En attendant le vote des bêtes sauvages by Kourouma Ahmadou

En attendant le vote des bêtes sauvages by Kourouma Ahmadou

Auteur:Kourouma,Ahmadou
Format: epub
ISBN: 2-02-033142-X
Éditeur: Seuil
Publié: 1998-11-14T16:00:00+00:00


15

Ah ! Koyaga, il devait être vers les 16 heures quand votre avion perça les nuages au-dessus de l’aéroport de la capitale du Pays des Deux Fleuves. Vous vous rappellerez toujours le haut-le-cœur qui vous fit sursauter. Vous n’en avez pas cru vos yeux : l’aéroport était désert, désert sans même le famélique chien à la recherche de sa pitance. Un coup d’État réussi contre l’Empereur vous parut la seule explication possible. Seul un coup d’État avait pu chasser la foule qui devait être là pour vous accueillir. Vous vous êtes précipité sur l’Empereur, vous l’avez secoué sans ménagement. Il dormait, ronflait bruyamment – il avait vidé, au cours du trajet, une bouteille de whisky et deux de gros bordeaux. Il était lourd et sourd comme une pierre, vous l’avez frappé en criant : « Le coup d’État ! » L’Empereur sursaute, hurle un « oh ! ». regarde par le hublot. Sa sérénité vous surprend et vous rassure. Il vous explique une des ruses qu’il vous faut retenir si vous voulez un jour parvenir au rang d’empereur. Ne jamais informer de vos heure et date de retour dans votre pays parce que les attentats imparables sont ceux qui se perpétuent à l’atterrissage de l’avion.

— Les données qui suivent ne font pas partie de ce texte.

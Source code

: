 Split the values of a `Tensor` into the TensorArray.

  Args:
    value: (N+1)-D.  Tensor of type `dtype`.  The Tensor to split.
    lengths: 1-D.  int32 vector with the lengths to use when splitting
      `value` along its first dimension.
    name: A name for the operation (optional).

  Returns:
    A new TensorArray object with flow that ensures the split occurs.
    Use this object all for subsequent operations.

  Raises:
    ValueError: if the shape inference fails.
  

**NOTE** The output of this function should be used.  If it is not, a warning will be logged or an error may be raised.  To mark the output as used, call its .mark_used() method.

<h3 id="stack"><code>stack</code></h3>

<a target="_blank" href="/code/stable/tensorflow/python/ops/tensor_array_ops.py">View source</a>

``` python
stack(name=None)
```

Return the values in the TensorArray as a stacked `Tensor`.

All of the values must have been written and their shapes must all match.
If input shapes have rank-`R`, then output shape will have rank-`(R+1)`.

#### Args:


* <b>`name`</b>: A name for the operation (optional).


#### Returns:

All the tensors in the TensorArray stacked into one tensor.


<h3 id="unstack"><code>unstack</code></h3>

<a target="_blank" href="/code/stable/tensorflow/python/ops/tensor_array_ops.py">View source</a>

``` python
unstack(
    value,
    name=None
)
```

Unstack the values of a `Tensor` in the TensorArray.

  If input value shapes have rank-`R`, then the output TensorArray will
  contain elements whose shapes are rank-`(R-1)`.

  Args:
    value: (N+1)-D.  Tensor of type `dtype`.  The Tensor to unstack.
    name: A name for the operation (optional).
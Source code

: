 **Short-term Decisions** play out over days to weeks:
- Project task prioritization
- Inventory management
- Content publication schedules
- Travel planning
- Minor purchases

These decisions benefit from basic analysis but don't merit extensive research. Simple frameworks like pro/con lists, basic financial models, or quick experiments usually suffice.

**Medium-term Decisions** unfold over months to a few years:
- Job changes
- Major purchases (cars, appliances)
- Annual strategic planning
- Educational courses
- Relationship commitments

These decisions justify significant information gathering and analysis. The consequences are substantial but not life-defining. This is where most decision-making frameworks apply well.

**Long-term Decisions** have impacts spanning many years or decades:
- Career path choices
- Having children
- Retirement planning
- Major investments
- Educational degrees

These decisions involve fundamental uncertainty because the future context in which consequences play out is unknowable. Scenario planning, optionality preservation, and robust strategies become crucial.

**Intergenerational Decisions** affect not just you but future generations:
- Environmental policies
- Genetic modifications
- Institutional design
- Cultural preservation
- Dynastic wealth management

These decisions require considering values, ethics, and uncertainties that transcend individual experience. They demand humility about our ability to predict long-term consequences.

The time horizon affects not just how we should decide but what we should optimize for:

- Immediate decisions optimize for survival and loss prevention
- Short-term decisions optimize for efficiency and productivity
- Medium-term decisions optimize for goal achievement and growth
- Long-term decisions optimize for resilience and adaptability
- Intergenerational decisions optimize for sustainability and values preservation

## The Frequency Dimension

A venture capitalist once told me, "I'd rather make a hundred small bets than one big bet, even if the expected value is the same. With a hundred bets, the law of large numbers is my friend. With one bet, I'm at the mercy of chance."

Vous avez atterri et êtes entrés en catimini au palais. L’après-midi, les danses, les tam-tams, les délégations de militaires sortirent dans les rues, se dirigèrent vers l’aéroport, envahirent l’aéroport et ses environs. Vous êtes revenus à l’aéroport, votre hôte, vous et tous vos suivants, encadrés d’une escorte armée. Vous êtes remontés dans l’avion du commandement. Vous avez tourné deux fois au-dessus de la ville. Et avez atterri au milieu d’une foule, d’une fête, de délégations, de défilés. Vous avez eu un de ces accueils que seul un empereur africain comme l’homme au poitrail caparaçonné peut offrir à un hôte.

Dans le partage de l’Afrique décidé par les États chrétiens à la conférence de Berlin en 1885, le territoire des Deux Fleuves fut dévolu au Coq gaulois. Le Pays aux Deux Fleuves était saigné par les razzias des sultans esclavagistes arabes. Les Français le conquirent et décidèrent de le mettre en valeur par les travaux forcés, les réquisitions, l’exploitation de la main-d’œuvre indigène. Les colons engagèrent l’opération avec des moyens et des méthodes qui finirent par réduire de près de moitié une population déjà clairsemée. Les rares habitants qui déambulaient dans le pays étaient abrutis par la peur et la maladie du sommeil. En conséquence, des habitants auxquels il était difficile de demander beaucoup d’efforts. Plus la colonisation française (la mise en valeur du pays) perdurait, plus le pays se vidait, s’appauvrissait.

Les Français déçus conclurent à l’impossibilité de rendre le territoire productif et décidèrent de s’en séparer. Ils le proposèrent aux Anglais et aux Allemands. Le marché était sur le point d’être conclu quand éclata la première grande guerre de 14-18.

Après l’armistice de 1918, le contexte international avait changé, la cession ne pouvait plus se réaliser. Le gouvernement français décréta une nouvelle politique de gestion du territoire. La colonie fut répartie entre des colons.